__PROBLEM DESCRIPTION__. Copy out each line of the listing below that contains the word "RyuJIT".

__DATA TO PROCESS__.
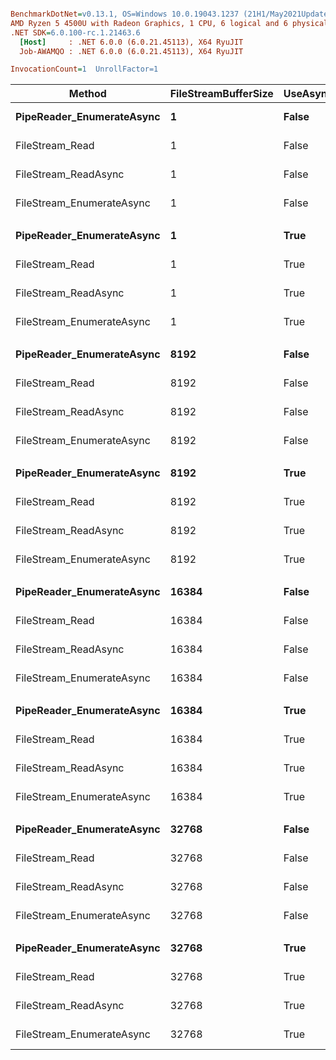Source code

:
 ``` ini

BenchmarkDotNet=v0.13.1, OS=Windows 10.0.19043.1237 (21H1/May2021Update)
AMD Ryzen 5 4500U with Radeon Graphics, 1 CPU, 6 logical and 6 physical cores
.NET SDK=6.0.100-rc.1.21463.6
  [Host]     : .NET 6.0.0 (6.0.21.45113), X64 RyuJIT
  Job-AWAMQO : .NET 6.0.0 (6.0.21.45113), X64 RyuJIT

InvocationCount=1  UnrollFactor=1  

```
|                    Method | FileStreamBufferSize | UseAsync |      Mean |     Error |    StdDev |    Median | Ratio | RatioSD |   Allocated |
|-------------------------- |--------------------- |--------- |----------:|----------:|----------:|----------:|------:|--------:|------------:|
| **PipeReader_EnumerateAsync** |                    **1** |    **False** | **116.00 ms** |  **2.240 ms** |  **3.140 ms** | **115.46 ms** |  **4.86** |    **0.18** | **1,103,496 B** |
|           FileStream_Read |                    1 |    False |  23.85 ms |  0.379 ms |  0.506 ms |  23.89 ms |  1.00 |    0.00 |       480 B |
|      FileStream_ReadAsync |                    1 |    False |  27.70 ms |  0.537 ms |  1.145 ms |  27.55 ms |  1.19 |    0.06 |     1,400 B |
| FileStream_EnumerateAsync |                    1 |    False |  71.46 ms |  2.236 ms |  6.594 ms |  72.05 ms |  2.95 |    0.25 |     2,120 B |
|                           |                      |          |           |           |           |           |       |         |             |
| **PipeReader_EnumerateAsync** |                    **1** |     **True** | **170.35 ms** |  **3.050 ms** |  **4.175 ms** | **170.07 ms** |  **2.16** |    **0.75** | **1,087,544 B** |
|           FileStream_Read |                    1 |     True |  82.57 ms |  7.081 ms | 20.878 ms |  86.22 ms |  1.00 |    0.00 | 1,085,088 B |
|      FileStream_ReadAsync |                    1 |     True | 137.13 ms |  3.275 ms |  9.554 ms | 139.20 ms |  1.82 |    0.64 |     1,288 B |
| FileStream_EnumerateAsync |                    1 |     True | 141.64 ms |  2.596 ms |  2.302 ms | 141.69 ms |  2.16 |    0.68 |     2,296 B |
|                           |                      |          |           |           |           |           |       |         |             |
| **PipeReader_EnumerateAsync** |                 **8192** |    **False** |  **76.81 ms** | **10.013 ms** | **29.524 ms** |  **68.62 ms** |  **2.09** |    **1.16** | **1,103,296 B** |
|           FileStream_Read |                 8192 |    False |  40.74 ms |  4.081 ms | 12.033 ms |  44.95 ms |  1.00 |    0.00 |       480 B |
|      FileStream_ReadAsync |                 8192 |    False |  32.64 ms |  0.653 ms |  1.613 ms |  32.19 ms |  0.84 |    0.32 |     1,488 B |
| FileStream_EnumerateAsync |                 8192 |    False | 115.21 ms |  1.457 ms |  1.363 ms | 115.56 ms |  3.64 |    1.29 |     1,920 B |
|                           |                      |          |           |           |           |           |       |         |             |
| **PipeReader_EnumerateAsync** |                 **8192** |     **True** | **149.64 ms** |  **2.745 ms** |  **2.938 ms** | **149.35 ms** |  **1.60** |    **0.14** | **1,102,248 B** |
|           FileStream_Read |                 8192 |     True |  75.81 ms |  9.132 ms | 26.925 ms |  86.93 ms |  1.00 |    0.00 | 1,085,088 B |
|      FileStream_ReadAsync |                 8192 |     True | 137.14 ms |  2.714 ms |  4.225 ms | 137.60 ms |  1.63 |    0.44 |     1,664 B |
| FileStream_EnumerateAsync |                 8192 |     True | 142.03 ms |  3.898 ms | 11.494 ms | 143.12 ms |  2.21 |    0.98 |     2,384 B |
|                           |                      |          |           |           |           |           |       |         |             |
| **PipeReader_EnumerateAsync** |                **16384** |    **False** | **120.46 ms** |  **2.360 ms** |  **3.150 ms** | **120.18 ms** |  **3.41** |    **1.18** | **1,102,792 B** |
|           FileStream_Read |                16384 |    False |  36.80 ms |  4.063 ms | 11.980 ms |  39.73 ms |  1.00 |    0.00 |       480 B |
|      FileStream_ReadAsync |                16384 |    False |  30.93 ms |  0.972 ms |  2.759 ms |  29.75 ms |  0.95 |    0.31 |     1,488 B |
| FileStream_EnumerateAsync |                16384 |    False |  83.66 ms |  1.668 ms |  3.996 ms |  84.30 ms |  2.57 |    0.87 |     1,920 B |
|                           |                      |          |           |           |           |           |       |         |             |
| **PipeReader_EnumerateAsync** |                **16384** |     **True** | **167.15 ms** |  **3.310 ms** |  **4.954 ms** | **167.91 ms** |  **2.43** |    **0.75** | **1,103,472 B** |
|           FileStream_Read |                16384 |     True |  79.66 ms |  8.335 ms | 24.575 ms |  84.47 ms |  1.00 |    0.00 | 1,085,088 B |
|      FileStream_ReadAsync |                16384 |     True |  64.42 ms |  0.874 ms |  1.956 ms |  64.25 ms |  1.05 |    0.39 |     1,664 B |
| FileStream_EnumerateAsync |                16384 |     True | 163.66 ms |  3.266 ms |  8.941 ms | 168.59 ms |  2.44 |    1.03 |     2,384 B |
|                           |                      |          |           |           |           |           |       |         |             |
| **PipeReader_EnumerateAsync** |                **32768** |    **False** |  **97.12 ms** |  **1.760 ms** |  **1.560 ms** |  **97.34 ms** |  **2.20** |    **0.03** |   **594,448 B** |
|           FileStream_Read |                32768 |    False |  44.15 ms |  0.350 ms |  0.327 ms |  44.11 ms |  1.00 |    0.00 |    33,272 B |
|      FileStream_ReadAsync |                32768 |    False |  78.86 ms |  1.176 ms |  1.100 ms |  78.98 ms |  1.79 |    0.03 |    34,280 B |
| FileStream_EnumerateAsync |                32768 |    False |  92.80 ms |  0.943 ms |  0.882 ms |  92.87 ms |  2.10 |    0.03 |    35,192 B |
|                           |                      |          |           |           |           |           |       |         |             |
| **PipeReader_EnumerateAsync** |                **32768** |     **True** | **101.88 ms** |  **1.771 ms** |  **1.570 ms** | **101.73 ms** |  **1.51** |    **0.13** |   **594,512 B** |
|           FileStream_Read |                32768 |     True |  63.00 ms |  3.349 ms |  9.874 ms |  67.62 ms |  1.00 |    0.00 |   575,936 B |
|      FileStream_ReadAsync |                32768 |     True |  80.96 ms |  4.465 ms | 13.167 ms |  82.79 ms |  1.35 |    0.46 |    34,456 B |
| FileStream_EnumerateAsync |                32768 |     True | 102.78 ms |  2.051 ms |  2.361 ms | 102.61 ms |  1.55 |    0.15 |    35,176 B |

__RESULT__.
  [Host]     : .NET 6.0.0 (6.0.21.45113), X64 RyuJIT
  Job-AWAMQO : .NET 6.0.0 (6.0.21.45113), X64 RyuJIT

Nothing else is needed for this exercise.